Ashley Basnett is a highly experienced attorney in child welfare law. Ashley Basnett has represented parents and children in suits involving Child Protective Services. Ashley Basnett also represented Child Protective Services for nearly 3 years. During that time she has litigated countless hearings before a Judge and has been successful in all 5 jury trials that she has tried. We understand that you might have many questions when it comes to child welfare law and CPS; therefore, we have provided you with you to answers to several commonly asked questions. We encourage you to contact Reeve Augustine Alarakhia, PLLC with any questions you may have.
What should I do if I have concerns that my child is being abused or neglected?
Texas law states anyone who believes that a child is being abused, neglected, or exploited must report it to the Department of Family and Protective Services (CPS). You can make a report to CPS by calling 1-800-252-5400 or online by visiting https://www.dfps.state.tx.us/Contact_us/report_abuse.asp. The hotline is available 24 hours a day, 7 days a week. A person who reports suspected abuse or neglect in good faith is immune from civil or criminal liability. Anyone who does not report suspected abuse or neglect can be held liable for a misdemeanor or felony. You also do not need to worry about being named as the reporter of the abuse or neglect because the law requires that identifying information concerning the reporter is confidential. If you believe that your child might die or sustain substantial bodily injury without immediate intervention, you should call 911 and involve the local authorities.
What happens after an allegation of abuse or neglect is made to the Department of Family and Protective Services?
It depends on the severity of the allegation. If the allegation states that a child might die or might sustain substantial bodily injury without intervention by CPS, CPS must respond immediately. However, if you have a concern that a child might die or sustain substantial bodily injury without intervention by the Department of Family and Protective Services, you should call 911 before you call CPS to ensure immediate action. If the allegation is just short of a concern of death or substantial bodily injury, CPS must respond within 24 hours. All other referrals to CPS will be responded to within 72 hours.
What do I do if I find out that the Department of Family and Protective Services is investigating me for possible abuse or neglect?
Consult with an attorney immediately.
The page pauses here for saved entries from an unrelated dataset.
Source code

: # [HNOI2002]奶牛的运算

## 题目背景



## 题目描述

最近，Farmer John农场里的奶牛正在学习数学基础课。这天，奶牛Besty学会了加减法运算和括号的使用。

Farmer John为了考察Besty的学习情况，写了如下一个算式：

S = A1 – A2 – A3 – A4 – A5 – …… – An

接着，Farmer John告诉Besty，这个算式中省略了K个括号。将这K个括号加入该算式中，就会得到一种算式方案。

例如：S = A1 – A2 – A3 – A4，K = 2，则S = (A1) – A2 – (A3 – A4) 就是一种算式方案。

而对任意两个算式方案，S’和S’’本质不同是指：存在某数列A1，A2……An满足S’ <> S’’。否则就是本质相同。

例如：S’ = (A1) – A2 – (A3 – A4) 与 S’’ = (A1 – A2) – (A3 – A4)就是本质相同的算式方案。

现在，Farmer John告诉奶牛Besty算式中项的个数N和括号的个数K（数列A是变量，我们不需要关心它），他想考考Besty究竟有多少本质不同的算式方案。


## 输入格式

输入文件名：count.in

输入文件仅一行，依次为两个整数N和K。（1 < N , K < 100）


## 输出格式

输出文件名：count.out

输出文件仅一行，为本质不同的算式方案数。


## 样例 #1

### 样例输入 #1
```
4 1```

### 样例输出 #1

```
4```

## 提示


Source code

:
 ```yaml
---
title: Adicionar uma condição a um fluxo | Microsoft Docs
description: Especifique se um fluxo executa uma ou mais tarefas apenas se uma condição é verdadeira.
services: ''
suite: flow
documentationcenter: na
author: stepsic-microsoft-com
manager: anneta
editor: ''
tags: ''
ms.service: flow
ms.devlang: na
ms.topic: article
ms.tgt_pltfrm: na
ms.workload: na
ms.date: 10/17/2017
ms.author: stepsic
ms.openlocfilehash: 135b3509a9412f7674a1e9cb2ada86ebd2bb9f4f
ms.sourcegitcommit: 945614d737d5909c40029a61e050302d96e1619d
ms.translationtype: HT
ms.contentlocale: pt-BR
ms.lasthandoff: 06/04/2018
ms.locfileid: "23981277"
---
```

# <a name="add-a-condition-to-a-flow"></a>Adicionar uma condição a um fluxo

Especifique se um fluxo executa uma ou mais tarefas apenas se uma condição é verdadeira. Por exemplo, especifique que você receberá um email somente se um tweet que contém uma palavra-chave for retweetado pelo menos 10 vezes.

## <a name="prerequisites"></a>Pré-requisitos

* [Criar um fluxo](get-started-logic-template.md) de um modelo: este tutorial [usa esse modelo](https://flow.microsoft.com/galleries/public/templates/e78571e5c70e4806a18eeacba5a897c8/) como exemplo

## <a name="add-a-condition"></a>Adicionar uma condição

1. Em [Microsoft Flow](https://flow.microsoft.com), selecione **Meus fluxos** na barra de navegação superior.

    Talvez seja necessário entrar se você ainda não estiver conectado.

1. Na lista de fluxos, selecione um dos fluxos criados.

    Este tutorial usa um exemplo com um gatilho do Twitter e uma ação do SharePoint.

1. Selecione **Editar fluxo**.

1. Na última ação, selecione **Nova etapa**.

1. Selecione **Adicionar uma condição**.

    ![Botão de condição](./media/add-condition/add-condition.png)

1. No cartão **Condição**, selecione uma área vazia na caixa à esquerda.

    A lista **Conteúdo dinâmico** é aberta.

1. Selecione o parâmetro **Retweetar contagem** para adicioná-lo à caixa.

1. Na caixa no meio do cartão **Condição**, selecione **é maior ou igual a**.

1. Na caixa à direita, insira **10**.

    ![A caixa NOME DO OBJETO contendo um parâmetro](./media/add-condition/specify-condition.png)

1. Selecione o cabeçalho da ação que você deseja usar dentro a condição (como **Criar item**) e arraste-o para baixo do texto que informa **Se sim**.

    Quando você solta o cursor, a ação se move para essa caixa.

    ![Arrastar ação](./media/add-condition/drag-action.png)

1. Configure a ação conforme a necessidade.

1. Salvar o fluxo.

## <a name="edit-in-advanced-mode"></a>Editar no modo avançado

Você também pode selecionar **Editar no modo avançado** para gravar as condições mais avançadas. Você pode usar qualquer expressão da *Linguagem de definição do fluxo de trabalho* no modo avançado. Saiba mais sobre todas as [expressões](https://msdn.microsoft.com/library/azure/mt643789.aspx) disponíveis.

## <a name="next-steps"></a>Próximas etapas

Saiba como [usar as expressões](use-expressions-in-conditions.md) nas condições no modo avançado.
It is important to know what your rights are. If at all possible, do not speak with anyone from CPS until you have consulted with an attorney. Everything that you say and do can and will be used against you and can result in your child being removed from your custody. If you do not want CPS to speak with your child(ren), you can and should state to CPS that you do not give your consent to speak with your child(ren). At that point, CPS cannot speak with your children unless they have a court order allowing them to do so.
What does an investigation by CPS look like?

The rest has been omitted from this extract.